Next, have them write down three more realistic ideas that were not part of their thinking in Step 2.

Now that they have let their mind go to the physically impossible, their subsequent set of realistic ideas should benefit having stretched their innovation neurons.

Step 4:

Your students should think of two solutions that are illegal. Encourage them to let their minds wander and have fun with this process:

  • Does kidnapping the smartest person in the world to help co-found this company help solve this problem help?
  • If they blatantly copied an existing product, could that inform a better solution?
  • If they stole a giant pile of money from a ruthless drug lord, how can that help solve this problem?

As in Step 3, follow up the absurd solutions with having them then write down three more new realistic ideas. Now that they have let their mind go to the physically impossible and the illegal, their disruptive muscles will be much stronger.

Step 5:

Your students should think of two solutions if money were no object:

  • They have infinite resources or
  • Their customers have infinite resources

Encourage them to let the absurdity flow. Then do the opposite, they have to come up with two solutions to the problem that require no money at all – for them, or their customers.

As before, after providing limitations on their ideas, lift the restrictions and ask them to use those as inspiration for three more realistic ideas.

Each student/team will now have 20 realistic ideas of how they can solve their customer’s’ problem.

Step 6:

If your students have conducted customer interviews prior to this exercise, which we highly recommend, they should write down the main deficiencies their customers are experiencing with their current solutions to their problems.

If they haven’t conducted customer interviews, ask them to hypothesize two or three deficiencies with their customers’ current solutions to the problem.

Step 7:

Ask your students to draw four solutions. This will engage a different part of their brain for their creative brainstorming than the one they’ve been using in the previous steps.

Tell your students that the quality of their drawing is not relevant. What’s important is that they are expanding the way they think about solutions.

Thinking about the deficiencies from Step 6, ask your students to review the 20 solution ideas they’ve come up with so far, and draw the four that are most:

  1. Logical – which makes the most logical sense to them?
  2. Delightful – which would make their customers ecstatic?
  3. Inexpensive – which would be least expensive for them to build (thinking about both time and money)?
  4. Disruptive – which would be the biggest game changer for their industry/the world?

In their drawings, they are not allowed to use words, numbers, letters, or characters.
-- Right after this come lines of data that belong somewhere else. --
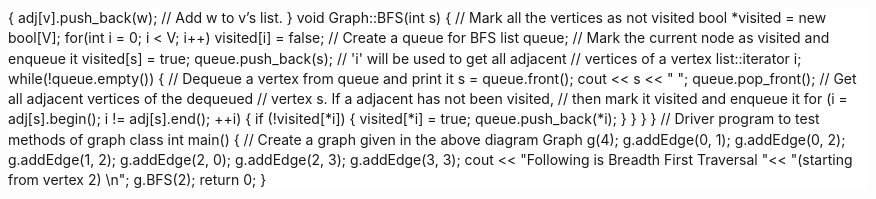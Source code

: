 {
    adj[v].push_back(w); // Add w to v’s list.
}
 void Graph::BFS(int s)
{
    // Mark all the vertices as not visited
    bool *visited = new bool[V];
    for(int i = 0; i < V; i++)
        visited[i] = false;
  // Create a queue for BFS
    list<int> queue;
  // Mark the current node as visited and enqueue it
    visited[s] = true;
    queue.push_back(s);
 // 'i' will be used to get all adjacent
    // vertices of a vertex
    list<int>::iterator i;
 while(!queue.empty())
    {
        // Dequeue a vertex from queue and print it
        s = queue.front();
        cout << s << " ";
        queue.pop_front();
         // Get all adjacent vertices of the dequeued
        // vertex s. If a adjacent has not been visited,
        // then mark it visited and enqueue it
        for (i = adj[s].begin(); i != adj[s].end(); ++i)
        {
	if (!visited[*i])
            {
                visited[*i] = true;
                queue.push_back(*i);
            }
        }
    }
}
 // Driver program to test methods of graph class
int main()
{
    // Create a graph given in the above diagram
    Graph g(4);
    g.addEdge(0, 1);
    g.addEdge(0, 2);
    g.addEdge(1, 2);
    g.addEdge(2, 0);
    g.addEdge(2, 3);
    g.addEdge(3, 3);
 cout << "Following is Breadth First Traversal "<< "(starting from vertex 2) \n";
    g.BFS(2);
 return 0;
}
Only images. Drawing complements the writing they have been doing, to tap deeper into their creative potential.

Step 8:

Each student should now choose two of the fours solutions they’ve drawn to test via experimentation.

Once they’ve chosen their ideas, they should explain them to another student or team.

Teaching Brainstorming Techniques

Each exercise outlined above helps students feel safe exploring their creative potential and pushing past their comfort zone. They also provide your students with a large list of potential solutions. If you work with groups in your course, we encourage you to have your students complete the exercise individually, then aggregate their lists. Instead of 100 or 20 solution ideas, a group of four could potentially have 400 or 80 solutions to have fun exploring!

Imagine your students able to quickly develop lists of creative, but impactful, solutions to problems they hear potential customers describe.

Just as entrepreneurship students need to stretch beyond their comfort zone to generate quality solutions …

We need to leave our comfort zone to create an engaging learning environment.

For more details, take a look at the complete lesson plan we’ve provided below.

Get the Teaching Creative Solution Generation Lesson Plan

We’ve created an experiential, 45-minute, Teaching Creative Solution Generation Lesson Plan to help your students generate more impactful solutions. It touches on everything we’ve talked about above.

Get the lesson plan

Use it as a basis to motivate your students to discover solutions beyond their comfort zone.

 

It’s free for any/all entrepreneurship teachers. Please feel free to share it.

All we ask is that you leave us some feedback on it the comments below so we can improve it!


What’s Next?

In an upcoming post, we talk about how to build a syllabus that engages students in a powerful conversation about their ideas, their fears, and their path toward entrepreneurship!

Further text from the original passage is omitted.